Information Architecture (IA) can be confusing and difficult to understand for end-users, but understand it they must. One way to make things less "technical" and more relevant to their daily work experience is to provide an analogy to something everyone knows well, the kitchen.
IA can be a very academic domain. Its practitioners come from backgrounds like Library Science, Enterprise Architecture, Business Intelligence, Database Administration, and so on, and use words like ontology, thesaurus, controlled vocabulary, semantics, metadata, and facets—language that makes perfect sense to these practitioners but is extremely difficult for the average business person to grasp.
Given the highly specialist nature of the IA community, I think the biggest challenge in running an effective IA engagement that delivers real value is keeping the IA work tangible and relevant to the business goals the team is trying to solve.

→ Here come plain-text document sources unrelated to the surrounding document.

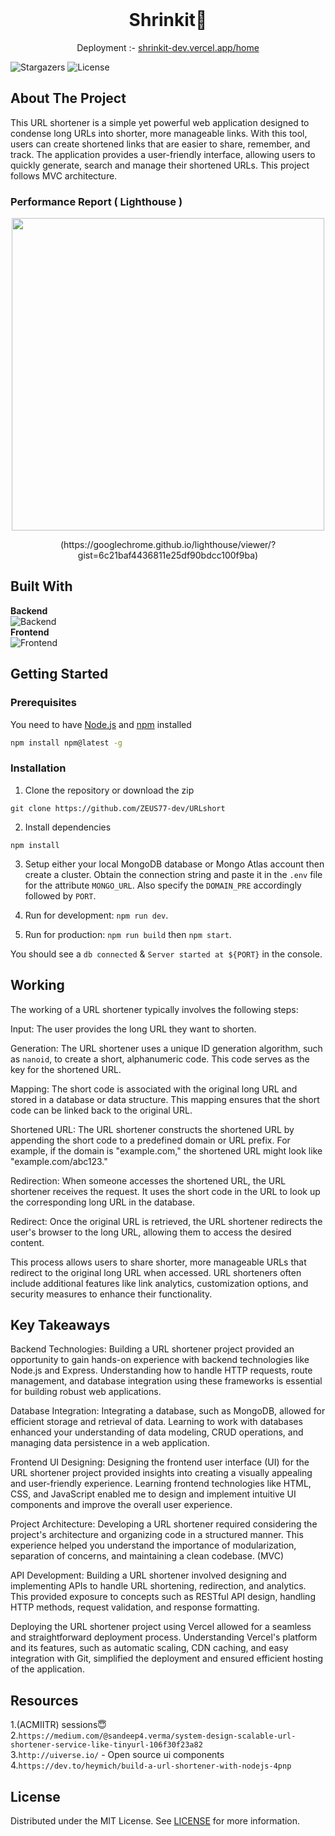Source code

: <br/>
<p align="center">
  <h1 align="center">Shrinkit🤏</h1>

  <p align="center">
    Deployment :- 
    <a href="https://shrinkit-dev.vercel.app/home">shrinkit-dev.vercel.app/home</a>
  </p>
</p>

![Stargazers](https://img.shields.io/github/stars/ZEUS77-dev/URLshort?style=social) ![License](https://img.shields.io/github/license/ZEUS77-dev/URLshort) 

## About The Project

This URL shortener is a simple yet powerful web application designed to condense long URLs into shorter, more manageable links. With this tool, users can create shortened links that are easier to share, remember, and track. The application provides a user-friendly interface, allowing users to quickly generate, search and manage their shortened URLs. This project follows MVC architecture.

### Performance Report ( Lighthouse )
<p align="center">
 <img align="center" width="500" height="500" src="https://i.ibb.co/Qb85q2Q/image.png">
</p>

<p align="center">
 (https://googlechrome.github.io/lighthouse/viewer/?gist=6c21baf4436811e25df90bdcc100f9ba)
</p>



## Built With

**Backend**
<br>
![Backend](https://skillicons.dev/icons?i=nodejs,express,mongodb,vercel)
<br>
**Frontend**
<br>
![Frontend](https://skillicons.dev/icons?i=html,css,js,bootstrap,codepen)

## Getting Started


### Prerequisites

 You need to have [Node.js](https://nodejs.org/) and [npm](https://www.npmjs.com/) installed

```sh
npm install npm@latest -g
```

### Installation

 1. Clone the repository or download the zip

`git clone https://github.com/ZEUS77-dev/URLshort `


   2. Install dependencies

`npm install`

   3. Setup either your local MongoDB database or Mongo Atlas account then create a cluster. Obtain the connection string and paste it in the `.env`  file for the attribute `MONGO_URL`. Also specify the `DOMAIN_PRE` accordingly followed by `PORT`.

4. Run for development: `npm run dev`.
5. Run for production: `npm run build` then `npm start`.

You should see a `db connected` & `Server started at ${PORT}` in the console.

## Working
The working of a URL shortener typically involves the following steps:

Input: The user provides the long URL they want to shorten.

Generation: The URL shortener uses a unique ID generation algorithm, such as `nanoid`, to create a short, alphanumeric code. This code serves as the key for the shortened URL.

Mapping: The short code is associated with the original long URL and stored in a database or data structure. This mapping ensures that the short code can be linked back to the original URL.

Shortened URL: The URL shortener constructs the shortened URL by appending the short code to a predefined domain or URL prefix. For example, if the domain is "example.com," the shortened URL might look like "example.com/abc123."

Redirection: When someone accesses the shortened URL, the URL shortener receives the request. It uses the short code in the URL to look up the corresponding long URL in the database.

Redirect: Once the original URL is retrieved, the URL shortener redirects the user's browser to the long URL, allowing them to access the desired content.

This process allows users to share shorter, more manageable URLs that redirect to the original long URL when accessed. URL shorteners often include additional features like link analytics, customization options, and security measures to enhance their functionality.

## Key Takeaways

Backend Technologies: Building a URL shortener project provided an opportunity to gain hands-on experience with backend technologies like Node.js and Express. Understanding how to handle HTTP requests, route management, and database integration using these frameworks is essential for building robust web applications.

Database Integration: Integrating a database, such as MongoDB, allowed for efficient storage and retrieval of data. Learning to work with databases enhanced your understanding of data modeling, CRUD operations, and managing data persistence in a web application.

Frontend UI Designing: Designing the frontend user interface (UI) for the URL shortener project provided insights into creating a visually appealing and user-friendly experience. Learning frontend technologies like HTML, CSS, and JavaScript enabled me to design and implement intuitive UI components and improve the overall user experience.

Project Architecture: Developing a URL shortener required considering the project's architecture and organizing code in a structured manner. This experience helped you understand the importance of modularization, separation of concerns, and maintaining a clean codebase. (MVC)

API Development: Building a URL shortener involved designing and implementing APIs to handle URL shortening, redirection, and analytics. This provided exposure to concepts such as RESTful API design, handling HTTP methods, request validation, and response formatting.

Deploying the URL shortener project using Vercel allowed for a seamless and straightforward deployment process. Understanding Vercel's platform and its features, such as automatic scaling, CDN caching, and easy integration with Git, simplified the deployment and ensured efficient hosting of the application.

## Resources

1.(ACMIITR) sessions😇
<br>
2.`https://medium.com/@sandeep4.verma/system-design-scalable-url-shortener-service-like-tinyurl-106f30f23a82`
<br>
3.`http://uiverse.io/` - Open source ui components
<br>
4.`https://dev.to/heymich/build-a-url-shortener-with-nodejs-4pnp`

## License

Distributed under the MIT License. See [LICENSE](https://github.com/ZEUS77-dev/URLshort/blob/main/LICENSE.md) for more information.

But this is not an insurmountable challenge (or at least it shouldn’t be), because IA concepts are actually quite straightforward once you understand them. And the act of organizing things and information is a fundamental human activity, practiced in every culture and by every person in those cultures all day, every day — it’s one of the core ways that we as humans make sense of our world.
So why does a group of stakeholders glaze over instantly when someone starts talking about IA (if you can even get them to the meeting in the first place)? It’s because IA hasn’t been made relevant to their everyday experience, so they remain non-specialist outsiders looking in, and what’s going on inside seems to have no connection to anything they have any experience with.

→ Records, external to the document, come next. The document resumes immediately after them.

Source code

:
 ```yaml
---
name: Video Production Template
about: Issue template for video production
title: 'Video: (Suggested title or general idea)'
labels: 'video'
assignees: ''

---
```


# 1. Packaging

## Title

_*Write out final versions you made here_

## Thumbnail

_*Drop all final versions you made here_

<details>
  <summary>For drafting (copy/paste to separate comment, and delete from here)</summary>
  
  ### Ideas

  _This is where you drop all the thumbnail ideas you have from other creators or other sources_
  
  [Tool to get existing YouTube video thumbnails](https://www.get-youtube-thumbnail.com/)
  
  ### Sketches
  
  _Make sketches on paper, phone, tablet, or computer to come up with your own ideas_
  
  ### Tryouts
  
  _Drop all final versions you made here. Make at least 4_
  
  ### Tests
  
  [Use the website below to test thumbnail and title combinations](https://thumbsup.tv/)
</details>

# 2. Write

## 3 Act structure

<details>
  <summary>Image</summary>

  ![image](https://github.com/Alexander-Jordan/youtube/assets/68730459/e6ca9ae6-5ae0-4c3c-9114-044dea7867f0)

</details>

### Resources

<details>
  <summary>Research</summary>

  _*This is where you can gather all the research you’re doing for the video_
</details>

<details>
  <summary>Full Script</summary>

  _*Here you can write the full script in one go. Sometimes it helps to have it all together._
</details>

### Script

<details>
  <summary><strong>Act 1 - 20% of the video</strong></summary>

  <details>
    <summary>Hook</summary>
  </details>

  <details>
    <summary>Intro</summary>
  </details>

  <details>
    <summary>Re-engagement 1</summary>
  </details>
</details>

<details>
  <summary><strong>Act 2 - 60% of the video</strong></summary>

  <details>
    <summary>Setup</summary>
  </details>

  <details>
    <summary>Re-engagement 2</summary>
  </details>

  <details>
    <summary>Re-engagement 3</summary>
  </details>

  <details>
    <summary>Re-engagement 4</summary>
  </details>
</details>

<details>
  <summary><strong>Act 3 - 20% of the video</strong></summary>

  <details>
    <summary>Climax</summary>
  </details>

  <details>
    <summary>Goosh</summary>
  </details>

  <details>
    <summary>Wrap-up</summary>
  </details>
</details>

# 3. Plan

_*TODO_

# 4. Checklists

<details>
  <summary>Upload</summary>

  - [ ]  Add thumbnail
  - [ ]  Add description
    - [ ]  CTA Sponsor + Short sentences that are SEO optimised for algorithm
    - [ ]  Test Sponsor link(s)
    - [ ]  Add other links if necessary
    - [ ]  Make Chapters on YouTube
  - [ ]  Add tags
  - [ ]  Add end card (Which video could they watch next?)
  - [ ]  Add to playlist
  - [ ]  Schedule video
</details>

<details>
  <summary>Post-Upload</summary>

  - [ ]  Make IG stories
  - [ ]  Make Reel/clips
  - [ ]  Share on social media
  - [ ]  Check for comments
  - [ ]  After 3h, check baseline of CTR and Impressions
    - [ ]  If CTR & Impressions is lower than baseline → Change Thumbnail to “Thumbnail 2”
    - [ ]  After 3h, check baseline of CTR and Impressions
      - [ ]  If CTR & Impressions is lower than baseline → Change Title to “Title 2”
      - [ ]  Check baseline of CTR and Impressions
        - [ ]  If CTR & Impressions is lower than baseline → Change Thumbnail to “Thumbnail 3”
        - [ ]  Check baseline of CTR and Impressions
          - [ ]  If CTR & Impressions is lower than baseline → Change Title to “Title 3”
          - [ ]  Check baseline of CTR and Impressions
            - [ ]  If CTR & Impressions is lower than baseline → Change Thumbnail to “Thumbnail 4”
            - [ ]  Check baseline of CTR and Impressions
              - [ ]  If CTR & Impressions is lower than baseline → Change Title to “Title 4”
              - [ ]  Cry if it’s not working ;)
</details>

One of the best ways I’ve found to make IA real for end-users, particularly the concepts of usability and taxonomy, is to put aside all the specialist, technical terminology and illustrations we typically use and focus instead on one of the most basic, ubiquitous human experiences: working in the kitchen.
Taxonomy and Usability
After all, the kitchen in the typical Western household is the perfect expression of the intersection between taxonomy and usability. First, there’s the silverware. In most households, you have a silverware drawer that holds knives, forks and spoons; but you usually also have a miscellaneous drawer that holds things like ladles, lemon zest graters, ice cream scoops, tongs, rubber spatulas and the like.

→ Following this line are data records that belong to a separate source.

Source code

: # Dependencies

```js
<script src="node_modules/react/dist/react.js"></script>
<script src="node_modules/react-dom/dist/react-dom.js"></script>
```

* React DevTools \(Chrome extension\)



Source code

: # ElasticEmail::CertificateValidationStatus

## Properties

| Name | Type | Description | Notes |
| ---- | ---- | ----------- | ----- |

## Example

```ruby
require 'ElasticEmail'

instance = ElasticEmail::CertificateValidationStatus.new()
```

But as any of you who live with other people know, what precisely goes in each of these drawers isn’t quite that simple. Some folks would include the ice cream scoop and the pizza cutter in the silverware drawer; others might include the measuring spoons or chopsticks instead. Depending on whether my wife or I empty the dishwasher, what the makeup of these two drawers in our house will be very, very different!
And as I try to reminder her, this is not primarily a domestic dispute, but an IA one. We each have different problems to solve in the kitchen, and so what utensils need to be ready to hand in the silverware drawer rather than jumbled up in the miscellaneous drawer is different for each of us: I make coffee and scoop ice cream, she opens cans and likes to drink from a straw.
This negotiation is exactly what goes on in a business context when stakeholders on a web content management (WCM) project struggle to optimize a website. What visitors want to accomplish on the site will impact what how the site and content need to be structured: is the site selling something, providing information or collecting information (or some combination of the these)? Are the anticipated users going to be frequent or occasional visitors (or will there be a mix of both)? Are visitors familiar or unfamiliar with the concepts on the site (or perhaps both)?